The court of appeals, in reliance on Maspero, held that both components of the emergency exception‘s jurisdictional inquiry—the law-or-ordinance prong and the recklessness prong—“‘collapse[]’ into one inquiry concerning [Officer Bullock‘s] recklessness.” 684 S.W.3d at 463 n.3 (quoting Maspero, 640 S.W.3d at 529). Maspero did not hold that the two distinct inquiries are in fact only one. It said that “the distinction between these inquiries largely collapses in this case.” Maspero, 640 S.W.3d at 529 (emphasis added). Such a result may often occur, as in Maspero, and will depend on the content of an applicable statute or ordinance.
The plain language of the emergency exception, however, contemplates two distinct inquiries to be undertaken in a particular order. First, the court must assess whether any laws or ordinances apply to the emergency action at issue in the case. Such a law or ordinance may apply to some aspect of the emergency action (hypothetically, for example, by controlling maximum speed) or to the entire action. If there is an applicable law or ordinance that governs the emergency action or governs the only parts of that action that allegedly justify the imposition of liability, the jurisdictional inquiry turns on whether the officer‘s action complied with the relevant law or ordinance. See Martin, 971 S.W.2d at 428 (“Because [a statute] controls Clark‘s action as an emergency vehicle operator in an emergency situation, we look to see if Clark complied with that [statute].“). The second inquiry is triggered only if no law or ordinance governs the emergency action at issue or any part of it. The jurisdictional inquiry would then become whether there is a fact issue as to that officer‘s recklessness in undertaking the action that led to the injury; any conduct that complied with an applicable law or ordinance would not be subject to that analysis.

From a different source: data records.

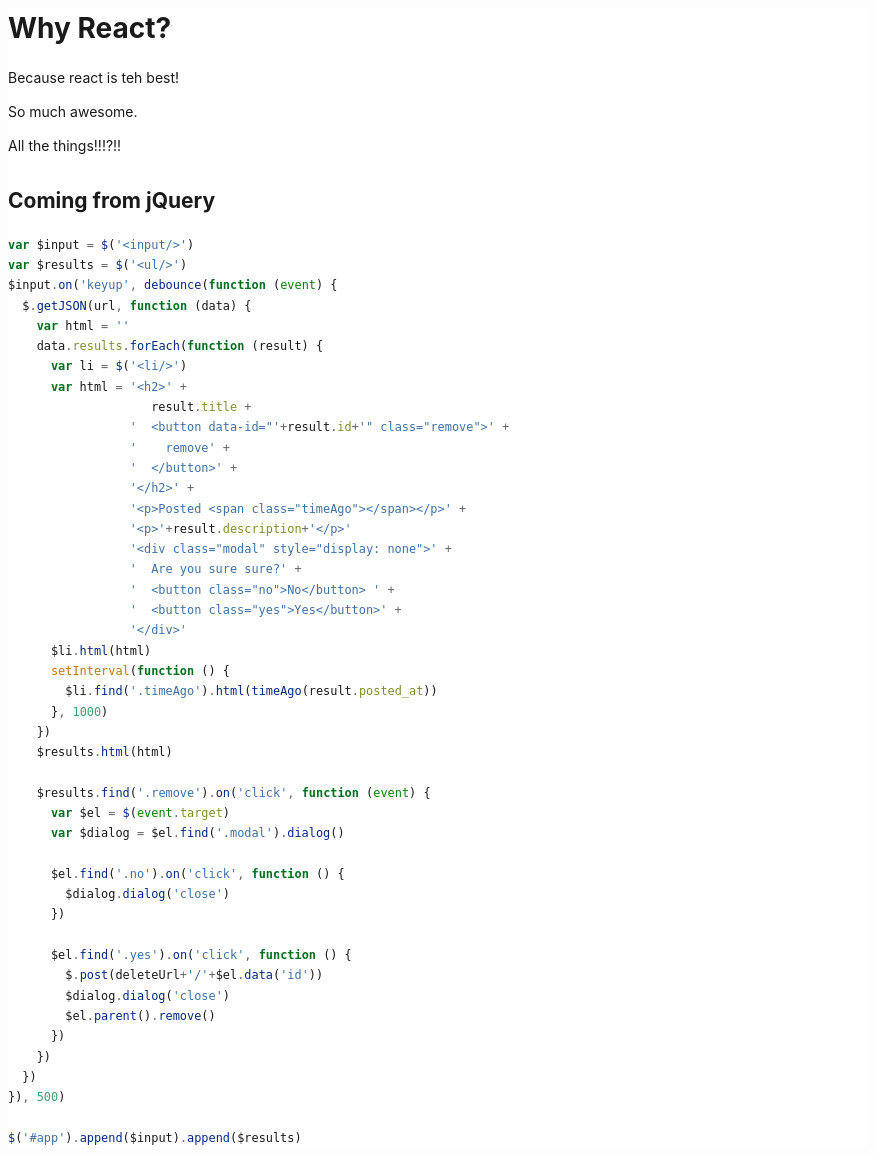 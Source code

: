 Why React?
==========

Because react is teh best!

So much awesome.

All the things!!!?!!

Coming from jQuery
------------------

```js
var $input = $('<input/>')
var $results = $('<ul/>')
$input.on('keyup', debounce(function (event) {
  $.getJSON(url, function (data) {
    var html = ''
    data.results.forEach(function (result) {
      var li = $('<li/>')
      var html = '<h2>' +
                    result.title +
                 '  <button data-id="'+result.id+'" class="remove">' +
                 '    remove' +
                 '  </button>' +
                 '</h2>' +
                 '<p>Posted <span class="timeAgo"></span></p>' +
                 '<p>'+result.description+'</p>'
                 '<div class="modal" style="display: none">' +
                 '  Are you sure sure?' +
                 '  <button class="no">No</button> ' +
                 '  <button class="yes">Yes</button>' +
                 '</div>'
      $li.html(html)
      setInterval(function () {
        $li.find('.timeAgo').html(timeAgo(result.posted_at))
      }, 1000)
    })
    $results.html(html)

    $results.find('.remove').on('click', function (event) {
      var $el = $(event.target)
      var $dialog = $el.find('.modal').dialog()

      $el.find('.no').on('click', function () {
        $dialog.dialog('close')
      })

      $el.find('.yes').on('click', function () {
        $.post(deleteUrl+'/'+$el.data('id'))
        $dialog.dialog('close')
        $el.parent().remove()
      })
    })
  })
}), 500)

$('#app').append($input).append($results)
```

It was not always this way. The first version of the Tort Claims Act, enacted in 1969, contained an emergency exception that was nearly identical in wording to today‘s version except that it lacked the recklessness prong. See Texas Tort Claims Act, 61st Leg., R.S., ch. 292, § 14(8), 1969
In Black, a volunteer firefighter sued the department after he was struck by an engine reversing from the scene of a fire. Id. Because neither the plaintiff nor the government defendant pointed to any law or ordinance applicable to that particular action, we held that the exception did not apply, and immunity was therefore waived. Id. Importantly, Black treated the “laws and ordinances” prong of that version of the emergency exception as a potential shield for the government. That is, if the officer‘s allegedly tortious action was undertaken in compliance with an applicable law or ordinance, then his employer would enjoy governmental immunity. With this defensive view in mind, it made sense for the set of laws applicable to emergency action to be narrow. If the general rules of the road were the laws and ordinances applicable to emergency action, then the government could always show compliance with some law, and the emergency exception would swallow the Act‘s immunity waiver. Instead, the Court understood the statute to address only laws or ordinances that target emergency action.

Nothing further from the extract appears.